With X58, (socket LGA1366) overclocking a Core i7 9xx Nehalem/Gulftown processor was an art in itself. Enthusiasts had lots of options to play around with making the system extremely tweakable when it came to overclocking. This included messing with BCLK, Multipliers, Memory Bandwidth, Timings, Main voltages and other system related voltages, and much more. The release of P67 (socket LGA1155) revolutionized overclocking. Instead of mainly relying on BCLK tweaking, which allowed for memory performance changes, the users were now mostly limited to just manipulating with the CPU Multiplier. This is nice for those that want to easily overclock their system with minimal tweaks, but it left the hardcore overclockers asking for more.

The X79 chipset seems to be somewhat a combination of the two platforms when it comes to overclocking. Since the new Sandy Bridge-E chips have the same architecture as previous Sandy Bridge CPU’s, overclockers still need to rely on multiplier-based overclocking. However, Intel has introduced a 2nd intermediate reference clock ratio multiplier, called the coarse ratio multiplier, that can play a big role during overclocking on the LGA2011 socket systems. The multiplier allows the user to raise the base clock frequency of the processor and its memory controller frequency, while leaving the I/O part of the architecture untouched.

Overclockers are still stuck to the roughly 5% BCLK difference as on previous LGA1155 Sandy Bridge platforms, due to the PEG and DMI frequencies still being tied to the base clock frequency, however with the new coarse ratio multiplier, overclockers can apply 1.00x, 1.25x, or 1.67x multipliers to the other CPU Frequency determining settings for additional tweaking. This new multiplier is actually not located on the CPU at all. It is located right on the chipset, as the chipset is responsible for its operation.

So how does this all work?
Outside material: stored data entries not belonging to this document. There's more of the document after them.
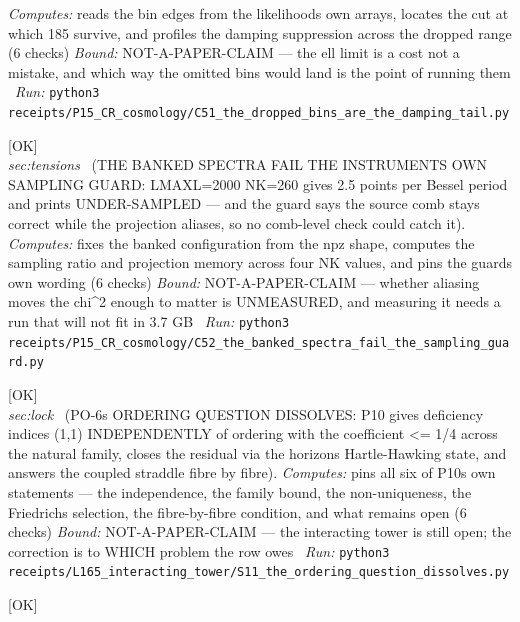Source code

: \begin{description}
\emph{Computes:} reads the bin edges from the likelihoods own arrays, locates the cut at which 185 survive, and profiles the damping suppression across the dropped range (6 checks)
 \emph{Bound:} NOT-A-PAPER-CLAIM --- the ell limit is a cost not a mistake, and which way the omitted bins would land is the point of running them
\ \emph{Run:} \texttt{python3 receipts/P15\_CR\_cosmology/C51\_the\_dropped\_bins\_are\_the\_damping\_tail.py}
\item[\label{rcpt:C52_the_banked_spectra_fail_the_sampling_guard}\texttt{C52\_the\_banked\_spectra\_fail\_the\_sampling\_guard}]\hfill\textsf{[OK]}\\
\textit{sec:tensions} \ (THE BANKED SPECTRA FAIL THE INSTRUMENTS OWN SAMPLING GUARD: LMAXL=2000 NK=260 gives 2.5 points per Bessel period and prints UNDER-SAMPLED --- and the guard says the source comb stays correct while the projection aliases, so no comb-level check could catch it). 
\emph{Computes:} fixes the banked configuration from the npz shape, computes the sampling ratio and projection memory across four NK values, and pins the guards own wording (6 checks)
 \emph{Bound:} NOT-A-PAPER-CLAIM --- whether aliasing moves the chi\textasciicircum{}2 enough to matter is UNMEASURED, and measuring it needs a run that will not fit in 3.7 GB
\ \emph{Run:} \texttt{python3 receipts/P15\_CR\_cosmology/C52\_the\_banked\_spectra\_fail\_the\_sampling\_guard.py}
\item[\label{rcpt:S11_the_ordering_question_dissolves}\texttt{S11\_the\_ordering\_question\_dissolves}]\hfill\textsf{[OK]}\\
\textit{sec:lock} \ (PO-6s ORDERING QUESTION DISSOLVES: P10 gives deficiency indices (1,1) INDEPENDENTLY of ordering with the coefficient <= 1/4 across the natural family, closes the residual via the horizons Hartle-Hawking state, and answers the coupled straddle fibre by fibre). 
\emph{Computes:} pins all six of P10s own statements --- the independence, the family bound, the non-uniqueness, the Friedrichs selection, the fibre-by-fibre condition, and what remains open (6 checks)
 \emph{Bound:} NOT-A-PAPER-CLAIM --- the interacting tower is still open; the correction is to WHICH problem the row owes
\ \emph{Run:} \texttt{python3 receipts/L165\_interacting\_tower/S11\_the\_ordering\_question\_dissolves.py}
\item[\label{rcpt:P10_ordering_selection_is_external}\texttt{P10\_ordering\_selection\_is\_external}]\hfill\textsf{[OK]}\\

\end{description}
Here is a quick calculation:

Traditional Clockspeed Equivalency

[CPU Multiplier] x [Reference Clock] = [CPU Frequency]

ex1: [34x] x [100MHz] = [3400MHz]

ex2: [48x] x [100MHz] = [4800MHz]

Sandy Bridge-E Clockspeed Equivalency

[CPU Multiplier] x [Reference Clock Ratio] x [Reference Clock] = [CPU Frequency]

ex1: [33x] x [1.00x] x [100MHz] = [3300MHz]

ex2: [32x] x [1.25x] x [100MHz] = [4000MHz]

ex3: [24x] x [1.67x] x [100MHz] = [4008MHz]

Therefore, there is a lot of tweaking that can be done. Overclockers can manipulate with all three parts which will determine the overall CPU Frequency. The overclocking for memory modules will stay the same as on LGA1155. With a 266MHz increment the user will be able to set the speed on memory from DDR3-1067 all the way up to DDR3-2400. Do remember that the 3960X uses a memory controller which supports DDR3 1666MHz. Previous processors only supported up to DDR3 1067/1333MHz.

(Power Saving with Overclock)

The above picture shows how nicely the 3960X can downthrottle to 1200MHz when it is idle, even when the system is overclocked. Our power consumption graph will show the overall power consumption of the processor when the processor is idle and at 100% load.

(24/7 Safe 4.6GHz Overclock with Noctua NH-D14 CPU Air Cooler)

(Use table for reference only. Our settings might not be the settings that will work for you)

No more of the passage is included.